Wenn Sie 24-Bit-Werte zusammenhängend packen und auch byteadressiert darauf zugreifen können, muss die Verarbeitungslogik für den Wortzugriff durch 3 geteilt werden. Die Division ist in der Logik ziemlich teuer (überprüfen Sie einfach Ihre bevorzugte Prozessorreferenz - der Divisionsbefehl ist langsam), es sei denn, es handelt sich speziell um eine Potenz von 2; In diesem Fall ignorieren Sie einfach die niedrigsten Bits (was die Software durch Bitverschiebung tut). Dies ist der gleiche Grund, warum wir ausgerichtete Zugriffe bevorzugen.

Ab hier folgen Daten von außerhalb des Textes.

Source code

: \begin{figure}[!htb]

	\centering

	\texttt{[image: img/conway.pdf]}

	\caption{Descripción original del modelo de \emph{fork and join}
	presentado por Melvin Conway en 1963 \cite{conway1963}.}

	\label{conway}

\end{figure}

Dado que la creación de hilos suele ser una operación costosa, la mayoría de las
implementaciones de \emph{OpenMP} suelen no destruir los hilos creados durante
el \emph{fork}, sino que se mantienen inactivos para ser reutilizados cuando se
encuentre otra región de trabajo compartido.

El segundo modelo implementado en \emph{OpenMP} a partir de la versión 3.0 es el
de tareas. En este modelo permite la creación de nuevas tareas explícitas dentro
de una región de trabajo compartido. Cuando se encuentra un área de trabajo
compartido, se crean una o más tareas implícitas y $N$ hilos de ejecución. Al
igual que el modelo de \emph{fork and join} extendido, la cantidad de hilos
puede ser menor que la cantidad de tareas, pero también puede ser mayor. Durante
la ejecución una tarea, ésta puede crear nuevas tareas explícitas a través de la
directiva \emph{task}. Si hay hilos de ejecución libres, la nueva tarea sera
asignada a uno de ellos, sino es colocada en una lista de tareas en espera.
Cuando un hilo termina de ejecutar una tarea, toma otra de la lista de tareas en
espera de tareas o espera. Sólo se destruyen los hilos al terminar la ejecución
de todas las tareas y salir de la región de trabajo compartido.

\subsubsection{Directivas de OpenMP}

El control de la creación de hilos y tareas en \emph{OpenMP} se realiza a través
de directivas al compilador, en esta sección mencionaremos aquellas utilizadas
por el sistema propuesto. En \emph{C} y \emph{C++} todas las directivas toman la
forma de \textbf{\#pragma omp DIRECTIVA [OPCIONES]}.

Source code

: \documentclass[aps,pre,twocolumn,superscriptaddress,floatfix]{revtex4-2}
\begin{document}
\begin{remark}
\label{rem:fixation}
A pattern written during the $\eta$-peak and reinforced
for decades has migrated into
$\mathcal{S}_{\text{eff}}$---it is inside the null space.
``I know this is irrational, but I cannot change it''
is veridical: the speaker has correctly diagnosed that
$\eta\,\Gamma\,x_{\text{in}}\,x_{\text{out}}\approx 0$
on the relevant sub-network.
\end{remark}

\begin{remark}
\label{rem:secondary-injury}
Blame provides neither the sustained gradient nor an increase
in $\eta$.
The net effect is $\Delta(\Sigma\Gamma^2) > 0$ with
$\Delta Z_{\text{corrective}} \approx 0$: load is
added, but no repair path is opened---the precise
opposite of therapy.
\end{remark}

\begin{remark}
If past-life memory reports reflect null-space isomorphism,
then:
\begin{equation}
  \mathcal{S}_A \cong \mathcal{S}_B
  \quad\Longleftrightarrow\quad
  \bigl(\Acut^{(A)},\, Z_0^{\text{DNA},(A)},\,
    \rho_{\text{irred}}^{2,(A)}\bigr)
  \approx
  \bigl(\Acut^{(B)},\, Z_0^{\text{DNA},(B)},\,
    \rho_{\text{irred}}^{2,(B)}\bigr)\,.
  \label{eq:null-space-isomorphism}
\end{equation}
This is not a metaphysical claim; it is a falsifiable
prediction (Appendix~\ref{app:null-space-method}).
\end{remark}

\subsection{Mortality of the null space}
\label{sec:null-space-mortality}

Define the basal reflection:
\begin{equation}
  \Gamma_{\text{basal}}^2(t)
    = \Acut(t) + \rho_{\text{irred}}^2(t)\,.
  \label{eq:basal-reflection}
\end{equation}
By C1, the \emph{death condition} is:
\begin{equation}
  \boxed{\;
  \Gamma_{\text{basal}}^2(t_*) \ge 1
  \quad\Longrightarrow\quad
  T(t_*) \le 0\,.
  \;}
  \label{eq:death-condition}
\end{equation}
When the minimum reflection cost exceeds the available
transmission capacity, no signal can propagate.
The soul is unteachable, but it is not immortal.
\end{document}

Es ist natürlich möglich, einen Prozessor um diese Grenzen herum zu entwerfen, vielleicht sogar die Wortzugriffe als vierten Adresswert zu codieren (da zwei Bits benötigt werden, um zwischen drei Bytes auszuwählen), und ich wäre nicht schrecklich überrascht, wenn ich einen solchen in einem sehen würde DSP (wie eine GPU); Dies ist jedoch nicht die Norm für CPUs. Es würde auch zu einem seltsamen 4/3-Schritt für Byte-Array-Zugriffe führen, der ähnlich wie BCD-Nummern behandelt werden müsste. Es wird somit viel effizienter, ein Array von 3 × 8-Bit-Vektoren anstelle von 8-Bit-Bytes zu handhaben.